The “Ship of the Line”this was the first true “weapon of mass destruction.”  So called because of their single-file formation, “Ships of the Line” were giant sailing fortresses, often carrying over 100 cannon a piece.  The British navy were masters of this type of vessel, using “ships of the line” as protective convoys for Caribbean trade, in naval warfare with the French, Dutch and Spanish, and as intimidation for compliance (think Revolutionary Boston and New York).  Its high water mark came in 1805, as hundreds of British and French behemoths clashed at the straits of Trafalgar.  The British victory made Horatio Nelson a martyred hero and Trafalgar the name of a London square that drives motorists nuts.








The Iron Ship—Leave it to a civil war in the United States to render every navy afloat obsolete in a matter of months.  The Confederates, with few ships in their navy, took old wooden ships and slapped iron sheets on its sides, with gun ports on two sides.  Their first, an old Union ship called the USS Merrimack, rechristened the CSS Virginia, terrorized the southern Atlantic coastline.  The federals countered with the USS Monitor, a ship made entirely of iron with a revolving gun turret.  The world watched in awe—metal could indeed float, with terrifying consequences.

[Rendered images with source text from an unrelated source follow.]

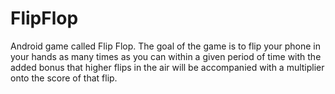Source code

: FlipFlop
========

Android game called Flip Flop. The goal of the game is to flip your phone in your hands as many times as you can within a given period of time with the added bonus that higher flips in the air will be accompanied with a multiplier onto the score of that flip.
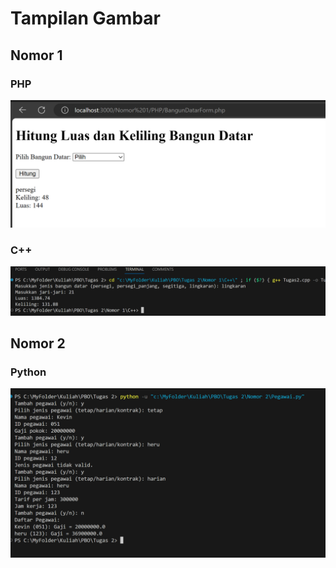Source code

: # Tampilan Gambar

## Nomor 1

### PHP
![Gambar PHP](Nomor%201/PHP/PHP.png)

### C++
![Gambar C++](Nomor%201/C++/C++.png)

## Nomor 2

### Python
![Gambar Python](Nomor%202/Pegawai.png)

The Machine Gun—developed by different inventors at different times, the machine gun came very close to being the “mother of all weapons”, the weapon that would render war obsolete.  American inventors Richard Gatling (in 1862) and Hiram Maxim (1896) developed weapons that fired multiple rounds in succession.  Gatling’s gun required multiple barrels and hand cranking.  Maxim’s model was self-propelled, with a single water-cooled barrel and belts of ammunition to feed into the gun.  Its grand moment came in World War I, when centuries of tactics and strategy, tactics dating back to Napoleon, were cut to ribbons in the spray of machine gun fire.

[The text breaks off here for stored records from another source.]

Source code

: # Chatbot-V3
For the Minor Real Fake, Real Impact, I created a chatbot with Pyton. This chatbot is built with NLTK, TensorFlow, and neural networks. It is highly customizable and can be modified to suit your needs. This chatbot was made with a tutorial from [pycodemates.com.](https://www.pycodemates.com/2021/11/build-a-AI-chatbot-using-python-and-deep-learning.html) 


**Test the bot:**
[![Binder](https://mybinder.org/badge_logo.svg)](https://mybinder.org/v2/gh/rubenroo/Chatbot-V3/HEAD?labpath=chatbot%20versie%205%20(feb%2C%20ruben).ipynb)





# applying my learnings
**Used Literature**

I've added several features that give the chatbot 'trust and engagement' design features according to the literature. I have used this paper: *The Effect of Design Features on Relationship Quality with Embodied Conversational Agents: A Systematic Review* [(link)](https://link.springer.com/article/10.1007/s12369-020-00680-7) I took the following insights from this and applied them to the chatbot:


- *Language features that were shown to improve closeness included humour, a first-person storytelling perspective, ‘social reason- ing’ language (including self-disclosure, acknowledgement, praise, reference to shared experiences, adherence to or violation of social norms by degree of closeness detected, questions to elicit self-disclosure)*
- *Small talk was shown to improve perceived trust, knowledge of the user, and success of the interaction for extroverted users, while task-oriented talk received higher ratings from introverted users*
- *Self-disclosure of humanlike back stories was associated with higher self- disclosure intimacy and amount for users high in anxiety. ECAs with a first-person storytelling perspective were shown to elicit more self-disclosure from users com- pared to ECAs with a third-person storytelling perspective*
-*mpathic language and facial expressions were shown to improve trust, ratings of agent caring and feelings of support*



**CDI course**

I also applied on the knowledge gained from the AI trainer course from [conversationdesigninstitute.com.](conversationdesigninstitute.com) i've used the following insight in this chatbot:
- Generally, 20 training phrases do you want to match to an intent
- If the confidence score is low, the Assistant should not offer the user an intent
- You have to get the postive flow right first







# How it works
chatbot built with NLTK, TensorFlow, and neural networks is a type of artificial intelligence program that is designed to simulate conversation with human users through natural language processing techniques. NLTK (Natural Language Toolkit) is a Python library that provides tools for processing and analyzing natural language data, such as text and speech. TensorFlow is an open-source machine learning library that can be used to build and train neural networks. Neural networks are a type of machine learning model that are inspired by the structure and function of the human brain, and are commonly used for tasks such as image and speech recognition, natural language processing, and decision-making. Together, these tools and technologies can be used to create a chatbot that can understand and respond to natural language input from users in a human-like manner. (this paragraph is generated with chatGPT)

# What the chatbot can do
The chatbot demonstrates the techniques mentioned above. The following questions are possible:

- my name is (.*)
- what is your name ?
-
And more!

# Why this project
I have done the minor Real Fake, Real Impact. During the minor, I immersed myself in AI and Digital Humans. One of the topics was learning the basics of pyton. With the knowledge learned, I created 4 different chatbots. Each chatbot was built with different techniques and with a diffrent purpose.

                                             The Tank—armored vehicles are not a new concept; horses and other pack animals carried armored plating for centuries.  Yet when merged with automotive technology, heavy artillery and machine guns, you have a mobile killing machine.  The British first introduced the tank in 1917, and subsequent variations have spread destruction across Europe, Africa, and the Middle East.  It also provided another setting for Donald Sutherland to play a drugged-out weirdo (Kelly’s Heroes.)


Boeing B-17E







The Heavy Bomber—as the machine gun was the poster boy for World War I, the heavy bomber takes the prize for World War II.  If there was one machine responsible for the majority of death and destruction in a single war, this would be it.  German Heinkel He-177s, British Avro Lancasters, American B-17s, B-24s and B-29s laid down more ordinance over Europe than every other European conflict combined.   It’s also responsible for the infamous bombing of Dresden.  Those monsters, how could you bomb all those porcelain figurines?





                                     The Kalashnikov AK-47 Assault Rifle—another rifle?  Just hear me out.  The Soviets developed this Assault rifle at the tail end of World War II as a standard issue semi-automatic rifle for the Red Army.  It’s rugged, reliable, cheap to make, and easy to maintain.  The perfect weapon for the Communist on a budget, the AK-47 is the most ubiquitous firearm in the world.  In this case, don’t think quality, think quantity: find me a part of the world where you couldn’t get your mitts on an AK for a reasonable price…even a ridiculously low price.  These babies were going for $100 a pop in Sierra Leone not too long ago.

As usual, I probably missed many other candidates for the “ultimate weapon” of its time.  My apologies to the Greek phalanx formation, various Roman siege weapons, the longbow, the Mongol compound bow, the fighter plane, the heavy artillery of World War I (“Big Bertha”, or the “Paris Gun”), submarines, guided missiles, stealth technology and the neutron bomb.  Just to name a few.